In the last three years, Republican lawmakers have proposed and passed a record number of anti-LGBTQ bills with specific attacks on the transgender community. According to Trans Legislation Tracker, 52 anti-trans bills have been signed into law in 2023. Bans on gender-affirming care for minors have passed in GOP-controlled legislatures in 10 states.
“The drag bills are the most ridiculous to me because what they insinuate is that anybody that is dressed outside of what their gender says on their birth certificate is breaking the law,” Jackson says. “That’s everybody — women wear boyfriend jeans and boyfriend T-shirts every day, that are straight. You put on a T-shirt and some pants and a baseball cap, then you’re in drag in a way, and can be targeted and criminalized for it. And so when I say, ‘If they come from me at night, they’ll come for you in the morning,’ I really mean that. The only people in this country that I believe are safe in this moment are cis straight Christian white men who are rich. And if you’re not all of those things, then you’re in danger.”
Jackson compares abortion rights to abolition:
When I talk about abolition, I mean the ending of the system of policing, not the ending of holding people accountable for doing wrong things, not the ending of people being safe. … When I talk about abolition as an abortion issue, it specifically means that people who are getting abortions are going to be criminalized for getting those abortions, and we don’t want that. Just like we don’t want people being criminalized for other things. And we know that the people who are criminalized for those things are Black people, other Indigenous and people of color, other queer and trans nonbinary folks, and women. Those are the people who are going to be criminalized for these things at the most high rates.
Jackson explains that there’s a difference between reproductive rights and reproductive justice.
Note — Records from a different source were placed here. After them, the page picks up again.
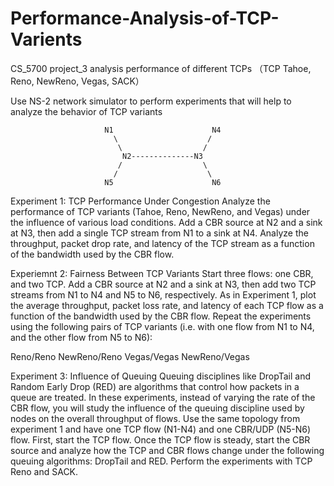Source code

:# Performance-Analysis-of-TCP-Varients
CS_5700 project_3 analysis performance of different TCPs （TCP Tahoe, Reno, NewReno, Vegas, SACK）  

Use NS-2 network simulator to perform experiments that will help to analyze the behavior of TCP variants

                         N1                      N4
                           \                    /
                            \                  /
                             N2--------------N3
                            /                  \
                           /                    \
                         N5                      N6

Experiment 1: TCP Performance Under Congestion
Analyze the performance of TCP variants (Tahoe, Reno, NewReno, and Vegas) under the influence of various load conditions.
Add a CBR source at N2 and a sink at N3, then add a single TCP stream from N1 to a sink at N4. Analyze the throughput, packet drop rate, and latency of the TCP stream as a function of the bandwidth used by the CBR flow. 

Experiemnt 2: Fairness Between TCP Variants
Start three flows: one CBR, and two TCP. Add a CBR source at N2 and a sink at N3, then add two TCP streams from N1 to N4 and N5 to N6, respectively. As in Experiment 1, plot the average throughput, packet loss rate, and latency of each TCP flow as a function of the bandwidth used by the CBR flow. Repeat the experiments using the following pairs of TCP variants (i.e. with one flow from N1 to N4, and the other flow from N5 to N6):

Reno/Reno
NewReno/Reno
Vegas/Vegas
NewReno/Vegas

Experiment 3: Influence of Queuing
Queuing disciplines like DropTail and Random Early Drop (RED) are algorithms that control how packets in a queue are treated. In these experiments, instead of varying the rate of the CBR flow, you will study the influence of the queuing discipline used by nodes on the overall throughput of flows.
Use the same topology from experiment 1 and have one TCP flow (N1-N4) and one CBR/UDP (N5-N6) flow. First, start the TCP flow. Once the TCP flow is steady, start the CBR source and analyze how the TCP and CBR flows change under the following queuing algorithms: DropTail and RED. Perform the experiments with TCP Reno and SACK.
Reproductive rights is saying we want to have the right to be able to do with our bodies what we want to do. We want to have an abortion, we want to be able to have an abortion. … Reproductive justice is saying everything that we need in order to be able to make an informed choice about whether or not we want to have a family needs to be provided to us. That includes housing, that includes medicine, that includes food, that includes clothing, that includes, you know, dignity on your job. All of those things inform whether or not you’re able to make a choice about your reproductive future.
When asked what advice he would give to someone today who finds themselves in the same situation he was in over 20 years ago, Jackson says he would tell them that multiple organizations exist to help people.
“I would talk to folks about what their options are and let them know that they weren’t alone in this,” Jackson says. “There’s mad people, or a lot of people, who are organizing around this particular issue to make sure that folks have support if they are in a situation like the situation I was in in 2001.”
He adds that there are also plenty of options for those who may not need or want abortion care but do want to become involved in the movement to support those who do.
“I am an organizer, so that’s always going to be my answer … find organizations in your area that are doing work, that fight systems of oppression, and join,” Jackson says. “If you can’t join for whatever reason, donate to them, volunteer at those organizations, and support them however you can. When it comes to abortion, there are abortion funds in almost every state. So if you’re looking to support abortion rights and access in specific, find the abortion funds.”
Published with permission of The American Independent Foundation.